If America can elect an African-American president, the thinking goes, how can we be accused of having a racially discriminatory society? The mistaken assumption is that since we have achieved so much racial progress, we should discontinue all the efforts to address racial discrimination in the 21st century. Those who believe that we are in a post-racial environment are naive at best or racially insensitive at worst.

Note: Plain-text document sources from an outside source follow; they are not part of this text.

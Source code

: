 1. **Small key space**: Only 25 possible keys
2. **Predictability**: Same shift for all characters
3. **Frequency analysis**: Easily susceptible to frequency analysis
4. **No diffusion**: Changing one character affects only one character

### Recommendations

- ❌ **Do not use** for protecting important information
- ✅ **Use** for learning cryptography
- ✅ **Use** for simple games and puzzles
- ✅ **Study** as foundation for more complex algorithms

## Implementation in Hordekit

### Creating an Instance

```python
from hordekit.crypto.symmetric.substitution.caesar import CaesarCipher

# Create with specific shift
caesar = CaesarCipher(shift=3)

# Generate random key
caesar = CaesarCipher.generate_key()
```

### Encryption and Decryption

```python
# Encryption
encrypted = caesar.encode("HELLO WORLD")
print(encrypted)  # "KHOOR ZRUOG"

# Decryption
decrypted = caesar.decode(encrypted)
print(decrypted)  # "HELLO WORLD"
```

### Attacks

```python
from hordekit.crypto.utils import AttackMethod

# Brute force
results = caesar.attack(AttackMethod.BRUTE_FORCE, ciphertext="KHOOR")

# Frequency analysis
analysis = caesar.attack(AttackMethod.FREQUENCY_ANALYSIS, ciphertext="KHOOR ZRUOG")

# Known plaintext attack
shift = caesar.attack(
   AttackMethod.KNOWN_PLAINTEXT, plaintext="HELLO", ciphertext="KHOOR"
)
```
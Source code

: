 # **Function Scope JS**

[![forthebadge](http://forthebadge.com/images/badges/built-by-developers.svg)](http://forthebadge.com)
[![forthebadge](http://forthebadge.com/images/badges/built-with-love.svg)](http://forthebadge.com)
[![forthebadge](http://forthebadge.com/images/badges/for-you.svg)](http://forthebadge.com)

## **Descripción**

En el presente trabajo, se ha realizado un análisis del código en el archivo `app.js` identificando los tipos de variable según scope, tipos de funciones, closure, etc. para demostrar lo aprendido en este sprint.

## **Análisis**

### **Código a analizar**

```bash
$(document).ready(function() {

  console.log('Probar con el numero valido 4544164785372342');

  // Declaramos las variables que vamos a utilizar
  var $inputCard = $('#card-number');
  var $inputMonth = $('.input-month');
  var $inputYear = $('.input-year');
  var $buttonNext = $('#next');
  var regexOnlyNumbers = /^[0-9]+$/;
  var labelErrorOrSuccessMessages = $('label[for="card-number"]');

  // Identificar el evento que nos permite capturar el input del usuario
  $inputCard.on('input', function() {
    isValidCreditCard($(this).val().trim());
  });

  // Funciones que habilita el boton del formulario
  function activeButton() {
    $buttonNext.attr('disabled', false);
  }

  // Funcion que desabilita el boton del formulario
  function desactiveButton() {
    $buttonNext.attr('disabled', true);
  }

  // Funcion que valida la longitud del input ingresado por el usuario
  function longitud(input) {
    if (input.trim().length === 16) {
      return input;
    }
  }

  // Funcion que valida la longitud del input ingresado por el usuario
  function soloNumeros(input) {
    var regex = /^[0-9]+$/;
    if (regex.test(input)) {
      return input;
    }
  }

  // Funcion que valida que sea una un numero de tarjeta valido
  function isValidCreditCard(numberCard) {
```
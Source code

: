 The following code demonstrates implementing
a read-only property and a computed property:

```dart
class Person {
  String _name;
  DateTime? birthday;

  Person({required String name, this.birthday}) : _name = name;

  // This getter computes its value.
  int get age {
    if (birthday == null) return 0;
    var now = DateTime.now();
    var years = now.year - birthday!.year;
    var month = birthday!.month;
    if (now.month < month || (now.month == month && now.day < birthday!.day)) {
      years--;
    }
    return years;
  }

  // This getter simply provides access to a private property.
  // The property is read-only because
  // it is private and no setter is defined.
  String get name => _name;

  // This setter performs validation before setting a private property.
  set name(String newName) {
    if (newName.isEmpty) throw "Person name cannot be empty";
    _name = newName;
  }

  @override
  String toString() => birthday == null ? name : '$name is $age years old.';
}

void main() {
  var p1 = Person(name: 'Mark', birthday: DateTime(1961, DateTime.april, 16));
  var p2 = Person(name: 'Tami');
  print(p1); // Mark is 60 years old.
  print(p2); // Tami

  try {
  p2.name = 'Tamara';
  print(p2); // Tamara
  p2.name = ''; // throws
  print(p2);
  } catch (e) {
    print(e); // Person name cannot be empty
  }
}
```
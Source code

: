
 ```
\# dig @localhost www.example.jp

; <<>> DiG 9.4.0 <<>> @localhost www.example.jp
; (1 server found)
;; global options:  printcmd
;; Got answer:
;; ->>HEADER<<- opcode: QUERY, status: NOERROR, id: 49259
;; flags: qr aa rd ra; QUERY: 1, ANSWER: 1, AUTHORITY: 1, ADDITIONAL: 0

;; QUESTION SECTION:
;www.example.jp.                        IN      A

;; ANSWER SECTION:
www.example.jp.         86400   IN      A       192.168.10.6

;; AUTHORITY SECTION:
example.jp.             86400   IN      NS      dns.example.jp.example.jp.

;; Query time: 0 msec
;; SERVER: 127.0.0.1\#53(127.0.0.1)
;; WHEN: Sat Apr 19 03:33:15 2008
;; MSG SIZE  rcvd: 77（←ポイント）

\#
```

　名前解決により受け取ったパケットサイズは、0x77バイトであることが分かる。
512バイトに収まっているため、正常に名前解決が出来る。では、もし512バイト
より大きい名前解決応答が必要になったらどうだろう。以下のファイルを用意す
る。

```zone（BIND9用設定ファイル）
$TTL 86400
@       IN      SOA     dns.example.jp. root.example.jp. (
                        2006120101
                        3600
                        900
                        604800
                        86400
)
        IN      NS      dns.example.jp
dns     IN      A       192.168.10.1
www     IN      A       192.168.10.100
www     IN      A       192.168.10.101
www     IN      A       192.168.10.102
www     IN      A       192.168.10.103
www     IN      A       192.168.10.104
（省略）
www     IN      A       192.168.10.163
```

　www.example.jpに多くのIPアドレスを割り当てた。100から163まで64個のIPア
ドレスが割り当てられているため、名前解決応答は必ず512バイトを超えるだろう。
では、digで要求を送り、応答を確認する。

The Reverend Eugene Rivers, a feisty African-American minister in Boston, and one of the founders of the Ten Point Coalition, a group of black ministers who fought to reduce violence and crime among young offenders in Boston in the 1980s, has spent most of his professional life working with young black men involved in gangs and seeking to stem the violence in urban communities. In August 2009, Rivers participated in a public forum on Martha's Vineyard, hosted by the Charles Hamilton Houston Institute for Race and Justice and sponsored by the national law firm of Bingham McCutcheon, as a member of a panel entitled "Striking the Right Balance: Addressing Our Individual and Collective Responsibilities to Families and Communities." He said that he was worried by those who viewed the over-exuberant celebration of Obama's election as a manifestation of the arrival of a post-racial America. Rivers implored those assembled that day to not be too quick to assume Obama's election solves our race problem. While Rivers admitted the value of Obama's election, and that it was wonderful to behold the nation embracing Obama, he said that we should not be too eager to claim a victory over racism.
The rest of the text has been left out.